-- Work instructions --
What is needed is an exact repeat of the lines from the line containing "4. Run the Application" through the final line of the entries below, and nothing else.
──────────
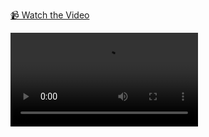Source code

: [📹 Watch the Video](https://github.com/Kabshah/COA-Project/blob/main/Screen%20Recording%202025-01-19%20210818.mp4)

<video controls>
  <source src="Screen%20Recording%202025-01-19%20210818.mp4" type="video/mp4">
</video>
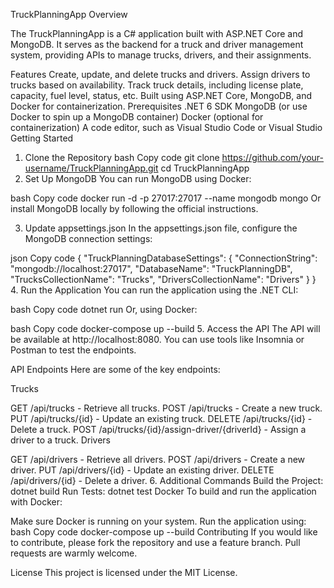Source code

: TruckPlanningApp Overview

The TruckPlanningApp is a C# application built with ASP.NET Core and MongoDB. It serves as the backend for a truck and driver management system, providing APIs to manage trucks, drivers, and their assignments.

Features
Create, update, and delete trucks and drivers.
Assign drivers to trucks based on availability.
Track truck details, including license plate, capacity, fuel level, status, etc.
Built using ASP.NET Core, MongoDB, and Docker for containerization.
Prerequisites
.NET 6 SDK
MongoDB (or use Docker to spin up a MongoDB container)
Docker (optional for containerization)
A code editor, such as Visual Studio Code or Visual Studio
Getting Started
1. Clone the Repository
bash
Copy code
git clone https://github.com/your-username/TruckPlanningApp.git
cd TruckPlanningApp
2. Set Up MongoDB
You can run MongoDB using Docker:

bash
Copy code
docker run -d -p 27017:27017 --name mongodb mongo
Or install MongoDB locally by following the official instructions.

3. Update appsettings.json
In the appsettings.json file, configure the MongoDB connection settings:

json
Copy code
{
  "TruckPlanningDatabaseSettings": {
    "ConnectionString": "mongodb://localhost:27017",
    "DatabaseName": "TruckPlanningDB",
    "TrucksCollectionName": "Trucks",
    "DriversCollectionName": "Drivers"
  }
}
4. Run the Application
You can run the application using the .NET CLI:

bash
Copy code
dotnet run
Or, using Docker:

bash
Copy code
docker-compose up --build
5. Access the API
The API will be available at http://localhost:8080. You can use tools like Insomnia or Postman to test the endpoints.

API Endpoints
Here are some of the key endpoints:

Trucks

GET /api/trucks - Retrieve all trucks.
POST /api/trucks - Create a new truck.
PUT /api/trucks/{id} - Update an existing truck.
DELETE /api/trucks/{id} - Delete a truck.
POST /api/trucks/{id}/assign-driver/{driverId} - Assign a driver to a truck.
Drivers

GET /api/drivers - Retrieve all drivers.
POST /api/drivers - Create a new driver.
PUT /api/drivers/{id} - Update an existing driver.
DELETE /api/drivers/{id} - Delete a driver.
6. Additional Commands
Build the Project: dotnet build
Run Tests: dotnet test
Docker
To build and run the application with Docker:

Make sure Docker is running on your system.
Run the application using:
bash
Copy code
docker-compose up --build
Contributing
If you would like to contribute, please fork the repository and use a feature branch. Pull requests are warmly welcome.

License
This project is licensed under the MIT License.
──────────
-- Your response --
4. Run the Application
You can run the application using the .NET CLI:

bash
Copy code
dotnet run
Or, using Docker:

bash
Copy code
docker-compose up --build
5. Access the API
The API will be available at http://localhost:8080. You can use tools like Insomnia or Postman to test the endpoints.

API Endpoints
Here are some of the key endpoints:

Trucks

GET /api/trucks - Retrieve all trucks.
POST /api/trucks - Create a new truck.
PUT /api/trucks/{id} - Update an existing truck.
DELETE /api/trucks/{id} - Delete a truck.
POST /api/trucks/{id}/assign-driver/{driverId} - Assign a driver to a truck.
Drivers

GET /api/drivers - Retrieve all drivers.
POST /api/drivers - Create a new driver.
PUT /api/drivers/{id} - Update an existing driver.
DELETE /api/drivers/{id} - Delete a driver.
6. Additional Commands
Build the Project: dotnet build
Run Tests: dotnet test
Docker
To build and run the application with Docker:

Make sure Docker is running on your system.
Run the application using:
bash
Copy code
docker-compose up --build
Contributing
If you would like to contribute, please fork the repository and use a feature branch. Pull requests are warmly welcome.

License
This project is licensed under the MIT License.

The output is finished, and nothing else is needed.